Woot for wireless and air cards! How did we all live with dial up?

Cyndi, I must have missed something. Are you formerly employed?

:grouphug:

I'm so sorry...


----------



## Marchwind (May 10, 2002)

Ditto on the aircards and high speed internet. Wireless of course is wonderful too!

Well I had a major moment of panic this week. As you all know I'm finishing up the KAL socks for Shazza and I'm about halfway finished with the foot. I have always known that I would run out of yarn and would need to spin more, no big deal. Well I finally got to the point where I ran out of yarn and needed to begin spinning again. At the beginning of the week I went in search of the fleece. In my mind I knew just where it was, so after work I went up to my fiber room to get the bag of fleece. Well an hour later I didn't come out with the fleece :help: I wasn't paniced yet but confounded. It was right there because it was one of the most recently used fleeces. But I went and checked on my fiber table down in the living room too to make sure it wasn't there, nope :shrug: So I went back up stairs with a flash light this time and opened every bag of fleece I could see, nothing OMG!!!!! Where the heck did the fleece go? I looked under the things on the bed and I didn't see it there. I gave up that day and spent the next day thinking of all the possibilities. When I got home from work I looked again, nothing, now I'm really beginning to worry. I had some bags of clothes on the bed that went to Goodwill had I maybe taken it by mistake, ahhhh I hope not. I decided to let it go until my day off and when I had daylight to have a really good look. So this morning I went up and looked again. This time I took the boxes and bags off the bed and then looked under the comforter and there it was, the bag of fleece :clap: So now I'm breathing calmly again and will begin prepping the fibers to be spun so I can finally finish Shazza'a socks. BTW Shazza, there have been any number of people who want these sock if you decide you don't want them. I am VERY pleased with how they are turning out.

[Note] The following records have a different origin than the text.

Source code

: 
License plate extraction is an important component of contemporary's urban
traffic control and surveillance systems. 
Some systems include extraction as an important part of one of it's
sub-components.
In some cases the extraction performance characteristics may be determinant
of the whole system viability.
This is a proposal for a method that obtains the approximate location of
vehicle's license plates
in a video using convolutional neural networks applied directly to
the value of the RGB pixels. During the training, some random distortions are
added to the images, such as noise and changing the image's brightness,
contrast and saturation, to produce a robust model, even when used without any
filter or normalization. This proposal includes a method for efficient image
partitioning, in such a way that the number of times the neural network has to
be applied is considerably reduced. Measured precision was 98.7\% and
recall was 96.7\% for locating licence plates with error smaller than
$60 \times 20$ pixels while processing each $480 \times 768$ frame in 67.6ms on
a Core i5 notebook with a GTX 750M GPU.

A good friend of mine is opening a yarn store here in my town. We don't have a yarn store and in the past few people have had success with their plans of doing this. But my friend has had one before so she has experience. Best of all she wants me to work in the store :bouncy: It is all so exciting. She has also asked me to teach a few classes. It is due to open at the beginning of the year.


----------



## Marchwind (May 10, 2002)

So *WHERE* are the pictures WIHH????? Hmmmmm??????


----------



## Shazza (Nov 20, 2004)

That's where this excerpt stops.